(INPUT RECORDS Opens)

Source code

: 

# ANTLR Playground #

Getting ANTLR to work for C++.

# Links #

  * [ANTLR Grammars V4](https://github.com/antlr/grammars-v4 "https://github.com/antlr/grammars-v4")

(INPUT RECORDS Closes)

Of the lines above, copy each that contains "ANTLR".

# ANTLR Playground #
Getting ANTLR to work for C++.
  * [ANTLR Grammars V4](https://github.com/antlr/grammars-v4 "https://github.com/antlr/grammars-v4")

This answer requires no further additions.